Controls of the sounding points in space-based GPS/LEO meteorology

Abstract

GPS radio occultation technique has been developed resulting from remote sensing applications in planetary atmospheric limb sounding pioneered by JPL and Stanford University in 1960s. Since the launch of the experimental satellite MicroLab1 on April 3 1995, the primary results from this Low Earth orbiter (LEO) satellite demonstrated potential scientific values and practical significance of this innovation in GPS meteorology. For MicroLab1, the sounding locations on the Earth's surface were globally pseudo-randomly distributed, which is good for data assimilation in atmospheric and ionospheric research.

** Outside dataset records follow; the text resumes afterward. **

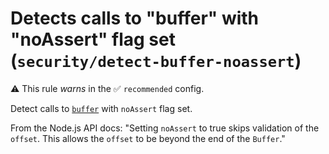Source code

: # Detects calls to "buffer" with "noAssert" flag set (`security/detect-buffer-noassert`)

⚠️ This rule _warns_ in the ✅ `recommended` config.

<!-- end auto-generated rule header -->

Detect calls to [`buffer`](https://nodejs.org/api/buffer.html) with `noAssert` flag set.

From the Node.js API docs: "Setting `noAssert` to true skips validation of the `offset`. This allows the `offset` to be beyond the end of the `Buffer`."
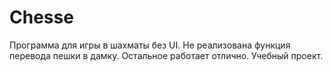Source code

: # Chesse
Программа для игры в шахматы без UI. Не реализована функция перевода пешки в дамку. Остальное работает отлично.
Учебный проект.
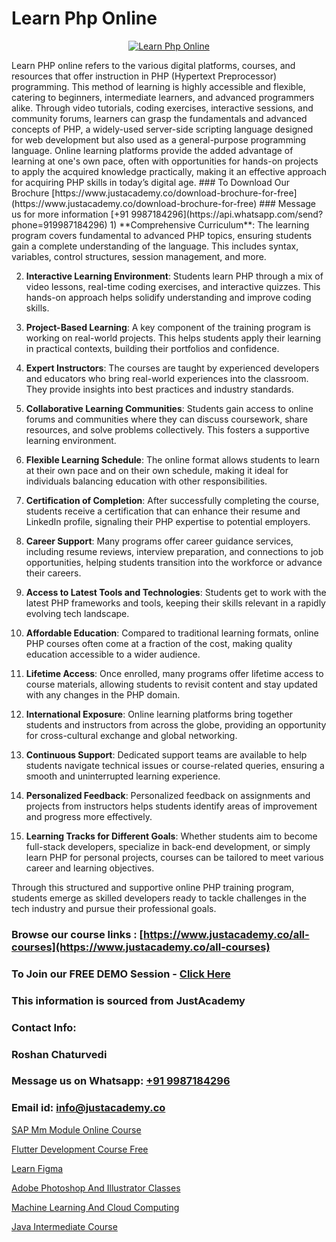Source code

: # Learn Php Online

<p align="center">
  <a href="https://justacademy.co/course-detail/php-training">
    <img src="https://justacademy.co/storage2/course_image/1676637155_course_image.webp" alt="Learn Php Online">
  </a>
</p>
Learn PHP online refers to the various digital platforms, courses, and resources that offer instruction in PHP (Hypertext Preprocessor) programming. This method of learning is highly accessible and flexible, catering to beginners, intermediate learners, and advanced programmers alike. Through video tutorials, coding exercises, interactive sessions, and community forums, learners can grasp the fundamentals and advanced concepts of PHP, a widely-used server-side scripting language designed for web development but also used as a general-purpose programming language. Online learning platforms provide the added advantage of learning at one's own pace, often with opportunities for hands-on projects to apply the acquired knowledge practically, making it an effective approach for acquiring PHP skills in today’s digital age.
### To Download Our Brochure [https://www.justacademy.co/download-brochure-for-free](https://www.justacademy.co/download-brochure-for-free)
### Message us for more information [+91 9987184296](https://api.whatsapp.com/send?phone=919987184296)
1) **Comprehensive Curriculum**: The learning program covers fundamental to advanced PHP topics, ensuring students gain a complete understanding of the language. This includes syntax, variables, control structures, session management, and more.

2) **Interactive Learning Environment**: Students learn PHP through a mix of video lessons, real-time coding exercises, and interactive quizzes. This hands-on approach helps solidify understanding and improve coding skills.

3) **Project-Based Learning**: A key component of the training program is working on real-world projects. This helps students apply their learning in practical contexts, building their portfolios and confidence.

4) **Expert Instructors**: The courses are taught by experienced developers and educators who bring real-world experiences into the classroom. They provide insights into best practices and industry standards.

5) **Collaborative Learning Communities**: Students gain access to online forums and communities where they can discuss coursework, share resources, and solve problems collectively. This fosters a supportive learning environment.

6) **Flexible Learning Schedule**: The online format allows students to learn at their own pace and on their own schedule, making it ideal for individuals balancing education with other responsibilities.

7) **Certification of Completion**: After successfully completing the course, students receive a certification that can enhance their resume and LinkedIn profile, signaling their PHP expertise to potential employers.

8) **Career Support**: Many programs offer career guidance services, including resume reviews, interview preparation, and connections to job opportunities, helping students transition into the workforce or advance their careers.

9) **Access to Latest Tools and Technologies**: Students get to work with the latest PHP frameworks and tools, keeping their skills relevant in a rapidly evolving tech landscape.

10) **Affordable Education**: Compared to traditional learning formats, online PHP courses often come at a fraction of the cost, making quality education accessible to a wider audience.

11) **Lifetime Access**: Once enrolled, many programs offer lifetime access to course materials, allowing students to revisit content and stay updated with any changes in the PHP domain.

12) **International Exposure**: Online learning platforms bring together students and instructors from across the globe, providing an opportunity for cross-cultural exchange and global networking.

13) **Continuous Support**: Dedicated support teams are available to help students navigate technical issues or course-related queries, ensuring a smooth and uninterrupted learning experience.

14) **Personalized Feedback**: Personalized feedback on assignments and projects from instructors helps students identify areas of improvement and progress more effectively.

15) **Learning Tracks for Different Goals**: Whether students aim to become full-stack developers, specialize in back-end development, or simply learn PHP for personal projects, courses can be tailored to meet various career and learning objectives.

Through this structured and supportive online PHP training program, students emerge as skilled developers ready to tackle challenges in the tech industry and pursue their professional goals.

### Browse our course links : [https://www.justacademy.co/all-courses](https://www.justacademy.co/all-courses) 
### To Join our FREE DEMO Session - [Click Here](https://www.justacademy.co/register-for-course-demo)


### This information is sourced from JustAcademy
### Contact Info:
### Roshan Chaturvedi
### Message us on Whatsapp: [+91 9987184296](https://api.whatsapp.com/send?phone=919987184296)
### Email id: [info@justacademy.co](mailto:info@justacademy.co)
                
[SAP Mm Module Online Course](https://www.linkedin.com/pulse/sap-mm-module-online-course-justacademy-sunnyvale-jkkef/)

[Flutter Development Course Free](https://www.linkedin.com/pulse/flutter-development-course-free-justacademy-beangaluru-arhzc/)

[Learn Figma](https://medium.com/@prempja40/learn-figma-23e5cc256178)

[Adobe Photoshop And Illustrator Classes](https://medium.com/@shivamja27/adobe-photoshop-and-illustrator-classes-446257164616)

[Machine Learning And Cloud Computing](https://justacademyin.github.io/justacademy/machine-learning-and-cloud-computing)

[Java Intermediate Course](https://justacademyin.github.io/justacademy/java-intermediate-course)

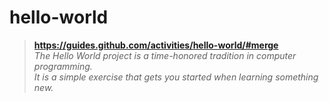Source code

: # hello-world
>**https://guides.github.com/activities/hello-world/#merge**  
*The Hello World project is a time-honored tradition in computer programming.*  
*It is a simple exercise that gets you started when learning something new.*
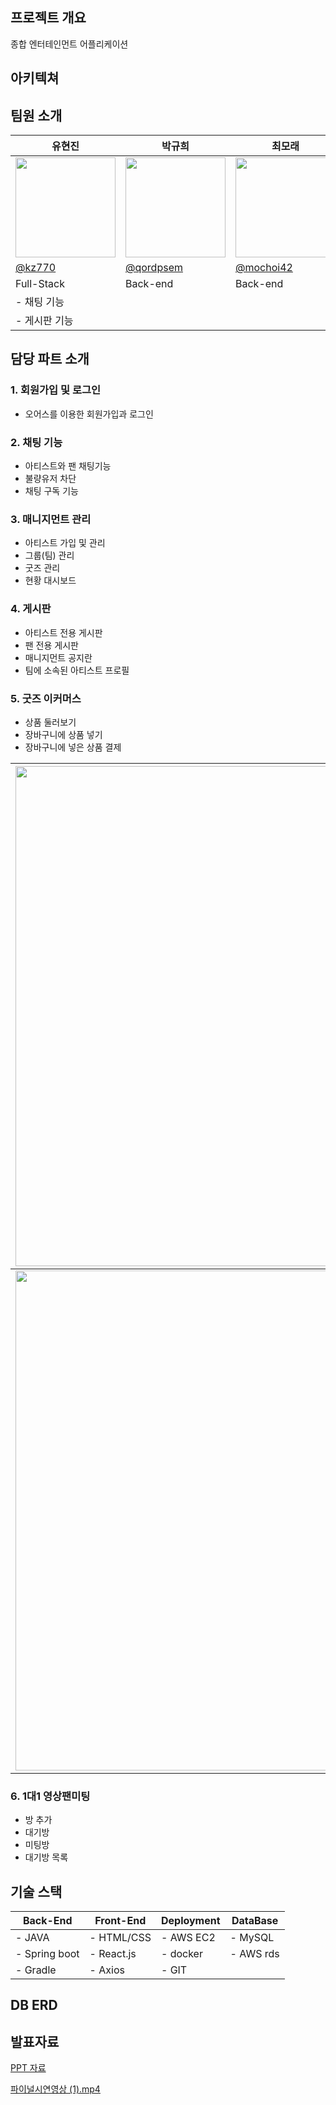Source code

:## 프로젝트 개요

종합 엔터테인먼트 어플리케이션



## 아키텍쳐




## 팀원 소개

| 유현진 | 박규희 | 최모래 | 최가은 | 김예은 |
| --- | --- | --- | --- | --- |
| <img width="160px" src="https://avatars.githubusercontent.com/u/98440593?v=4" /> | <img width="160px" src="https://avatars.githubusercontent.com/u/152257506?v=4"/> | <img width="160px" src="https://avatars.githubusercontent.com/u/89964419?s=64&v=4"/> | <img width="160px" src="https://avatars.githubusercontent.com/u/71312414?v=4"/> | <img width="160px" src="https://avatars.githubusercontent.com/u/169978756?v=4"/> |
| [@kz770](https://github.com/kz770) | [@qordpsem](https://github.com/qordpsem) | [@mochoi42](https://github.com/mochoi42) | @nk2200 | [@ccc700](https://github.com/ccc700) |
| Full-Stack | Back-end | Back-end | Full-Stack | Full-Stack |
| - 채팅 기능 |  |  | - 매니지먼트 관리 기능 | - 이커머스 기능 |
| - 게시판 기능 ||| - 메인 페이지 ||



## 담당 파트 소개




### 1. 회원가입  및 로그인

- 오어스를 이용한 회원가입과 로그인

  

### 2. 채팅 기능

- 아티스트와 팬 채팅기능
- 불량유저 차단
- 채팅 구독 기능




### 3. 매니지먼트 관리

- 아티스트 가입 및 관리
- 그룹(팀) 관리
- 굿즈 관리
- 현황 대시보드

  

### 4. 게시판

- 아티스트 전용 게시판
- 팬 전용 게시판
- 매니지먼트 공지란
- 팀에 소속된 아티스트 프로필

  

### 5. 굿즈 이커머스

- 상품 둘러보기
- 장바구니에 상품 넣기
- 장바구니에 넣은 상품 결제


| <img width="800px" src="https://github.com/user-attachments/assets/4674ae46-aec9-45ec-84ee-c22fd99d8f45"/> | <img width="800px" src="https://github.com/user-attachments/assets/96540463-8742-44aa-b33d-5344cabcf3e6"/>  | 
| --- | --- |
|<img width="800px" src="https://github.com/user-attachments/assets/e0c0436b-bd1d-4dfa-b18c-2366a7b8c45c"/> | |
  
### 6. 1대1 영상팬미팅

- 방 추가
- 대기방
- 미팅방
- 대기방 목록

  

## 기술 스택

| Back-End | Front-End | Deployment | DataBase |
| --- | --- | --- | --- |
| - JAVA | - HTML/CSS | - AWS EC2 | - MySQL |
| - Spring boot | - React.js | - docker | - AWS rds |
| - Gradle | - Axios | - GIT |  |



## DB ERD



## 발표자료

[PPT 자료](https://www.canva.com/design/DAGRLUhuJSw/JqBb5Iam5T0RQ-fe8Yr9vw/view?utm_content=DAGRLUhuJSw&utm_campaign=designshare&utm_medium=link&utm_source=editor) 

[파이널시연영상 (1).mp4](https://prod-files-secure.s3.us-west-2.amazonaws.com/f2509ea0-785d-43c6-9c49-a91d23f5c657/17809270-28fb-4d0a-b44c-7123fca203b3/%ED%8C%8C%EC%9D%B4%EB%84%90%EC%8B%9C%EC%97%B0%EC%98%81%EC%83%81_(1).mp4)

As another strategy, as similar to mountain-based or airborne GPS receiver, sequential occultation footprints falling within adjacent regions of some specific points on the Earth's surface are expected in the following possible cases: comparing and cross-calibrating radio occultation data with other techniques, such as ground-based GPS, radiosonde and lindar; continuous monitoring of local atmospheric refractivity field and local hazardous weather within a specific time period. In this paper, we discuss a possibility to get sequential atmospheric profiles near a specific ground location by optimally designing a LEO satellite orbit. This may have potential benefits in the applications of GPS/LEO occultation technique to atmospheric science, improving numerical weather prediction with data assimilation, and the monitoring of hazardous weather and atmospheric refractivity field. Such an orbit design of LEO satellite would influence future GPS launch plan, and would influence the design of new generation of LEO satellite.